Re: [PATCH V4 2/2] ublk_drv: add UBLK_IO_REFETCH_REQ for supporting to build as module
From: Ming Lei
Date: Mon Jul 11 2022 - 22:47:18 EST
On Tue, Jul 12, 2022 at 10:26:47AM +0800, Ziyang Zhang wrote:
> On 2022/7/12 04:06, Gabriel Krisman Bertazi wrote:
> > Ming Lei <ming.lei@xxxxxxxxxx> writes:
> >> Add UBLK_IO_REFETCH_REQ command to fetch the incoming io request in
> >> ubq daemon context, so we can avoid to call task_work_add(), then
> >> it is fine to build ublk driver as module.
> >> In this way, iops is affected a bit, but just by ~5% on ublk/null,
> >> given io_uring provides pretty good batching issuing & completing.
> >> One thing to be careful is race between ->queue_rq() and handling
> >> abort, which is avoided by quiescing queue when aborting queue.

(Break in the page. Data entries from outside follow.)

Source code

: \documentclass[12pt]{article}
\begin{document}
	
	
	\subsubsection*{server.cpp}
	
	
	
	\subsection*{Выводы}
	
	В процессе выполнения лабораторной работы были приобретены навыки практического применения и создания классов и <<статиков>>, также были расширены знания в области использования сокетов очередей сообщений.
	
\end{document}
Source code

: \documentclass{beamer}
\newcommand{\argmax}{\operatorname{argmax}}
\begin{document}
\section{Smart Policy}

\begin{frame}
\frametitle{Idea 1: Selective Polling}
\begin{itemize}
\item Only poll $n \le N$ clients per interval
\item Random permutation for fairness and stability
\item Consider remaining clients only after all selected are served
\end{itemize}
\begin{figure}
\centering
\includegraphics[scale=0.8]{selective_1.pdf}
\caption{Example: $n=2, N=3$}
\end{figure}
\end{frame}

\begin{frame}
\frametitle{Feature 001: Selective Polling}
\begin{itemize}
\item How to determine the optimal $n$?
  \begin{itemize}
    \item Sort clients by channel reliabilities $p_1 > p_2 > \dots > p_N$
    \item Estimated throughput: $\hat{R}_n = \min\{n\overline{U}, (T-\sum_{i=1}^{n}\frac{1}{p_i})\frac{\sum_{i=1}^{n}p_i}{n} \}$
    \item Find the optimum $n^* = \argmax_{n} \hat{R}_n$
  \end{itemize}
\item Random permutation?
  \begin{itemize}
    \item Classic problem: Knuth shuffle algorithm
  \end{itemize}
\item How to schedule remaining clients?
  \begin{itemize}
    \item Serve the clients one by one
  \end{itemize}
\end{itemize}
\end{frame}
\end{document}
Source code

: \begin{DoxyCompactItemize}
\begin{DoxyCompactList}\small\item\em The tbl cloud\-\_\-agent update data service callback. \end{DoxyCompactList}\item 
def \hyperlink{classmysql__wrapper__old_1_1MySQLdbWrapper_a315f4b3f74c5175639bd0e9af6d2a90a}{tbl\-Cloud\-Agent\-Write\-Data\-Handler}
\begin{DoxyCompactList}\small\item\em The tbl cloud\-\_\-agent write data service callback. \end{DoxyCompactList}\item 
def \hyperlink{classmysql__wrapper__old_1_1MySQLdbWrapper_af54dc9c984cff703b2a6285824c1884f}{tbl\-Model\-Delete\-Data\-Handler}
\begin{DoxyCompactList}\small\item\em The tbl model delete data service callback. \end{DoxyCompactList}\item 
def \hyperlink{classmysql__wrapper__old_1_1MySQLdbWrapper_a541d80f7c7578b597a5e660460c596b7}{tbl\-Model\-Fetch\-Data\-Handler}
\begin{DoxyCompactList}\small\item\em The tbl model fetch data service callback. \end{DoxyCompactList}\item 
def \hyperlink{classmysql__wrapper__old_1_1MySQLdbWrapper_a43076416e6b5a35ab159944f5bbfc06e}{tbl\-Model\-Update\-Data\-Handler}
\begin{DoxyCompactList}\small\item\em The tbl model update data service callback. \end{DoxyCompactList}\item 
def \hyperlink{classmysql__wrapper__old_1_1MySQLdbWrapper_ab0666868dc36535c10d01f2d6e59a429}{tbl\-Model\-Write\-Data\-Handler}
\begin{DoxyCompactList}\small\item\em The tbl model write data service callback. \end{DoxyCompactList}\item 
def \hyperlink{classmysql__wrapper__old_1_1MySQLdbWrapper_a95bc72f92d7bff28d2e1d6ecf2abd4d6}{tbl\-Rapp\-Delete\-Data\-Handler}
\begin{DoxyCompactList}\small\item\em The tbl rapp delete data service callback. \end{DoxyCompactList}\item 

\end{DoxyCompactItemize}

> >> Except for that, handling abort becomes much easier with
> >> UBLK_IO_REFETCH_REQ since aborting handler is strictly exclusive with
> >> anything done in ubq daemon kernel context.
> > Hi Ming,
> > FWIW, I'm not very fond this change. It adds complexity to the kernel
> > driver and to the userspace server implementation, who now have to deal
> > with different interface semantics just because the driver was built-in
> > or built as a module. I don't think the tristate support warrants such
> > complexity. I was hoping we might get away with exporting that symbol
> > or adding a built-in ubd-specific wrapper that can be exported and
> > invokes task_work_add.
> > Either way, Alibaba seems to consider this feature useful, and if that
> > is the case, we can just not use it on our side.

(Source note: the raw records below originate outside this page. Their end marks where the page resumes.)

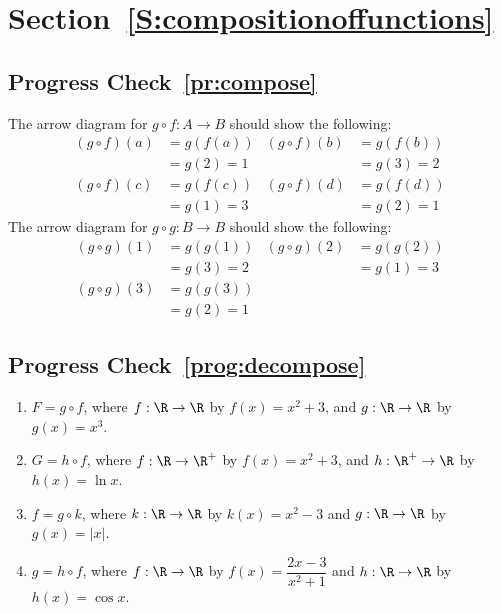 \section*{Section~\ref{S:compositionoffunctions}}

\subsection*{Progress Check~\ref{pr:compose}}
The arrow diagram for $g \circ f: A \to B$ should show the following:
\begin{align*}
(g \circ f)(a) &= g(f(a)) &  (g \circ f)(b) &= g(f(b))  \\
               &= g(2) = 1 &                &= g(3) = 2 \\
(g \circ f)(c) &= g(f(c)) &  (g \circ f)(d) &= g(f(d))  \\
               &= g(1) = 3 &                &= g(2) = 1
\end{align*}
The arrow diagram for $g \circ g: B \to B$ should show the following:
\begin{align*}
(g \circ g)(1) &= g(g(1)) &  (g \circ g)(2) &= g(g(2))   \\
               &= g(3) = 2 &                &= g(1) = 3  \\
(g \circ g)(3) &= g(g(3))   \\
               &= g(2) = 1 
\end{align*}




\subsection*{Progress Check~\ref{prog:decompose}}
\begin{enumerate}
\item $F = g \circ f$,  where  
   $f:\R \to \R$  by  $f ( x ) = x^2 + 3$,  and  
          $g:\R \to \R$ by $g(x) = x^3$.

\item $G = h \circ f$,  where
    $f:\R \to \R^+$  by  $f( x ) = x^2 + 3$,  and  
         $h:\R^+ \to \R$  by  $h(x) = \ln x$.

\item $f = g \circ k$, where $k:\R \to \R$ by $k(x) = x^2 - 3$ and $g:\R \to \R$ by 
       $g(x) = |x|$.

\item $g = h \circ f$, where  $f:\R \to \R$ by $f(x) = \dfrac{2x-3}{x^2 + 1}$ and 
      $h:\R \to \R$ by $h(x) = \cos x$.
\end{enumerate}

> Our app handles IOs itself with network(RPC) and internal memory pool
> so UBLK_IO_REFETCH_REQ
> (actually I think it is like NEED_GET_DATA in the earlist version :) )
> is helpful to us because we can assign data buffer address AFTER the app
> gets one IO requests(WRITE, with data size) and we avoid PRE-allocating buffers.
Maybe you can consider to switch to pre-allocation.
The patch for pinning io vm pages in the io lifetime has been done, just
not included in this patchset, and it passes all the builtin tests, but
there is still space for further optimization.
With that patchset in, io pages becomes pinned during whole io handling time,
after io is done, mm can reclaim these pages without needing to swapout. It
works like madvise(MADV_DONTNEED).